Similar views were held by senior public officials. Sir Charles Trevelyan was co-founder with Sir John McNeill of the Highland and Island Emigration Society. In a letter to McNeill in 1852 he wrote that

"A national effort" would now be necessary in order to rid the land of "the surviving Irish and Scotch Celts". The exodus would then allow for the settlement of a racially superior people of Teutonic stock. He welcomed "the prospects of flights of Germans settling here in increasing numbers – an orderly, moral, industrious and frugal people, less foreign to us than the Irish or Scotch Celt, a congenial element which will readily assimilate with our body politic."

Political responses

Karl Marx was living in London during the peak of the national controversy over the Highland Clearances. In Das Kapital he described them as

The spoliation of the church's property, the fraudulent alienation of the State domains, the robbery of the common lands, the usurpation of feudal and clan property, and its transformation into modern private property under circumstances of reckless terrorism...

The Highland Land League eventually achieved land reform in the enactment of Crofting Acts, but these could not bring economic viability and came too late, at a time when the land was already suffering from depopulation.

Legacy of the Clearances

The Canadian Boat-Song expresses the desolation felt by those exiled from poor, but tight-knit communities with a longstanding, distinctive, and rich culture: "Yet still the blood is strong, the heart is Highland, And we in dreams behold the Hebrides."

The diaspora was worldwide, but emigrants settled in close communities in Prince Edward Island, Nova Scotia (Antigonish and Pictou counties and later Cape Breton), the Glengarry and Kingston areas of Ontario and the Carolinas of the American colonies. Canadian Gaelic was widely spoken for some two centuries. One estimate for Cape Breton, Nova Scotia has 25,000 Gaelic-speaking Scots arriving as immigrants between 1775 and 1850. At the beginning of the 20th century, there were an estimated 100,000 Gaelic speakers in Cape Breton, but because of economic migration to English-speaking areas and the lack of Gaelic education in the Nova Scotian school system, the numbers of Gaelic speakers fell dramatically. By the beginning of the 21st century, the number of native Gaelic speakers had fallen to well below 1,000, though Highland surnames (and Roman Catholic confession) are still common in areas of Nova Scotia, such as in the town of Antigonish and the island of Cape Breton.

Highland surnames are also widespread in Canada, the USA, Australia, and New Zealand.

The clearances were an influential theme in Scots literature, with notable examples such as Consider the Lilies, a novel by Iain Crichton Smith.

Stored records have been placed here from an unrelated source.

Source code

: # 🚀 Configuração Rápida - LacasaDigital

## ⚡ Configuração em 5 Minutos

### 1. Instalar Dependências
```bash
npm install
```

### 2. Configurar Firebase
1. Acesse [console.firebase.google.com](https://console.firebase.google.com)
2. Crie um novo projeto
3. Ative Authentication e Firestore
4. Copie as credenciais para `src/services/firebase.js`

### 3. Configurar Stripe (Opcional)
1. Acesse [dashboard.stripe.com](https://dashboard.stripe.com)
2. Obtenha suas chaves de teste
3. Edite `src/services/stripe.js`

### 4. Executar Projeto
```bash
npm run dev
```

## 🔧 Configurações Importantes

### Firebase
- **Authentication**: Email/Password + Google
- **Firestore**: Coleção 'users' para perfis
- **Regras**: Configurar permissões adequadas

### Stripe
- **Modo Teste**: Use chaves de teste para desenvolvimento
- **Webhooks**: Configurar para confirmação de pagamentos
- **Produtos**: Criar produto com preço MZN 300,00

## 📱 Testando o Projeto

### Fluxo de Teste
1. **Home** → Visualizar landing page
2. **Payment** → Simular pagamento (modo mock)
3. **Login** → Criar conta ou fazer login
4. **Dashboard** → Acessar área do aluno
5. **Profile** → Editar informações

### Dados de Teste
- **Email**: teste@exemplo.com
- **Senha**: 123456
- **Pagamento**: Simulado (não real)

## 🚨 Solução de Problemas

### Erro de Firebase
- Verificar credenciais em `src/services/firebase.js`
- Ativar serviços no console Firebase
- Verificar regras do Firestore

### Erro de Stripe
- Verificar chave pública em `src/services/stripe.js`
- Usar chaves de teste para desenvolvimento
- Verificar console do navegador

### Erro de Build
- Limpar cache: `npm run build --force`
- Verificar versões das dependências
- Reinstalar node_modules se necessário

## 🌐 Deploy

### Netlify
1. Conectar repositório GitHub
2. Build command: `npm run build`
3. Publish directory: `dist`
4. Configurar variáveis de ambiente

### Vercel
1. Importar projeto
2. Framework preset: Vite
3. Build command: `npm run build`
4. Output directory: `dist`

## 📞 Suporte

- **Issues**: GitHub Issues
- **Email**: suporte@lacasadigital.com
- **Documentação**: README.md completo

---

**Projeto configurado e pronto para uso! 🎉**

Memorials to the Clearances

On 23 July 2007, the Scottish First Minister Alex Salmond unveiled a 3-metre (10 ft) high bronze Exiles statue, by Gerald Laing, in Helmsdale, Sutherland, which commemorates the people who were cleared from the area by landowners and left their homeland to begin new lives overseas. The statue, which depicts a family leaving their home, stands at the mouth of the Strath of Kildonan and was funded by Dennis Macleod, a Scottish-Canadian mining millionaire who also attended the ceremony.

An identical 3-metre (10 ft) high bronze Exiles statue has also been set up on the banks of the Red River in Winnipeg, Manitoba, Canada.